EXERCISE PROMPT
Return all of the entries exactly as written.

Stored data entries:
+===+
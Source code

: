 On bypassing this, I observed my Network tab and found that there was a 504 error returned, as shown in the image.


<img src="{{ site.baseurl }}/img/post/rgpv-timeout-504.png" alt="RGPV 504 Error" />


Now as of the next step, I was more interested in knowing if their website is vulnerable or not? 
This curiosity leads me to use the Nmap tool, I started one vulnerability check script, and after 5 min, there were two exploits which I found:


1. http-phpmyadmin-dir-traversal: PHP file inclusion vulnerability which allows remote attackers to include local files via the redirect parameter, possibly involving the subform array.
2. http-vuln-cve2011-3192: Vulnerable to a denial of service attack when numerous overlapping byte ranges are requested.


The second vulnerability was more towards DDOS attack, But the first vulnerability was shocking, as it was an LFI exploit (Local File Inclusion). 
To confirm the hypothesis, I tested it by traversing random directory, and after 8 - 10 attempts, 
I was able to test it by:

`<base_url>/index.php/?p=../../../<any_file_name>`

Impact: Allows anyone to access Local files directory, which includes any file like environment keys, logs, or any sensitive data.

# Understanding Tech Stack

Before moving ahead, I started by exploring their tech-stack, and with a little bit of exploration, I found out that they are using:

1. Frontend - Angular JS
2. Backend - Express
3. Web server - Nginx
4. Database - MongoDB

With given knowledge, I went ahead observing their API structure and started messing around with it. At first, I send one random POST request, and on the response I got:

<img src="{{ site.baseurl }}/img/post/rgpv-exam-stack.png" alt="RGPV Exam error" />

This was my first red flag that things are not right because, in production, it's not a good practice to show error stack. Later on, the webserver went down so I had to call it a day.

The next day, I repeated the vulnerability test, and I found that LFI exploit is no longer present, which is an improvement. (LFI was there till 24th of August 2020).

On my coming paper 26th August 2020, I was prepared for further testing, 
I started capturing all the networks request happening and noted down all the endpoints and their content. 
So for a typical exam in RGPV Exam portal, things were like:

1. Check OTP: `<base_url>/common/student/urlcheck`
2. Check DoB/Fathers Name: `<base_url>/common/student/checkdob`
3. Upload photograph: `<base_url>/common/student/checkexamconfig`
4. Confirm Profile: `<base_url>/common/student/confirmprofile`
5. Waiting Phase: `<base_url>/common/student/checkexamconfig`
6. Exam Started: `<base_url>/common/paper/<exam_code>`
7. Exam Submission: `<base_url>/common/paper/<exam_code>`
+===+
ANSWER TO THIS TASK
Source code

: On bypassing this, I observed my Network tab and found that there was a 504 error returned, as shown in the image.


<img src="{{ site.baseurl }}/img/post/rgpv-timeout-504.png" alt="RGPV 504 Error" />


Now as of the next step, I was more interested in knowing if their website is vulnerable or not? 
This curiosity leads me to use the Nmap tool, I started one vulnerability check script, and after 5 min, there were two exploits which I found:


1. http-phpmyadmin-dir-traversal: PHP file inclusion vulnerability which allows remote attackers to include local files via the redirect parameter, possibly involving the subform array.
2. http-vuln-cve2011-3192: Vulnerable to a denial of service attack when numerous overlapping byte ranges are requested.


The second vulnerability was more towards DDOS attack, But the first vulnerability was shocking, as it was an LFI exploit (Local File Inclusion). 
To confirm the hypothesis, I tested it by traversing random directory, and after 8 - 10 attempts, 
I was able to test it by:

`<base_url>/index.php/?p=../../../<any_file_name>`

Impact: Allows anyone to access Local files directory, which includes any file like environment keys, logs, or any sensitive data.

# Understanding Tech Stack

Before moving ahead, I started by exploring their tech-stack, and with a little bit of exploration, I found out that they are using:

1. Frontend - Angular JS
2. Backend - Express
3. Web server - Nginx
4. Database - MongoDB

With given knowledge, I went ahead observing their API structure and started messing around with it. At first, I send one random POST request, and on the response I got:

<img src="{{ site.baseurl }}/img/post/rgpv-exam-stack.png" alt="RGPV Exam error" />

This was my first red flag that things are not right because, in production, it's not a good practice to show error stack. Later on, the webserver went down so I had to call it a day.

The next day, I repeated the vulnerability test, and I found that LFI exploit is no longer present, which is an improvement. (LFI was there till 24th of August 2020).

On my coming paper 26th August 2020, I was prepared for further testing, 
I started capturing all the networks request happening and noted down all the endpoints and their content. 
So for a typical exam in RGPV Exam portal, things were like:

1. Check OTP: `<base_url>/common/student/urlcheck`
2. Check DoB/Fathers Name: `<base_url>/common/student/checkdob`
3. Upload photograph: `<base_url>/common/student/checkexamconfig`
4. Confirm Profile: `<base_url>/common/student/confirmprofile`
5. Waiting Phase: `<base_url>/common/student/checkexamconfig`
6. Exam Started: `<base_url>/common/paper/<exam_code>`
7. Exam Submission: `<base_url>/common/paper/<exam_code>`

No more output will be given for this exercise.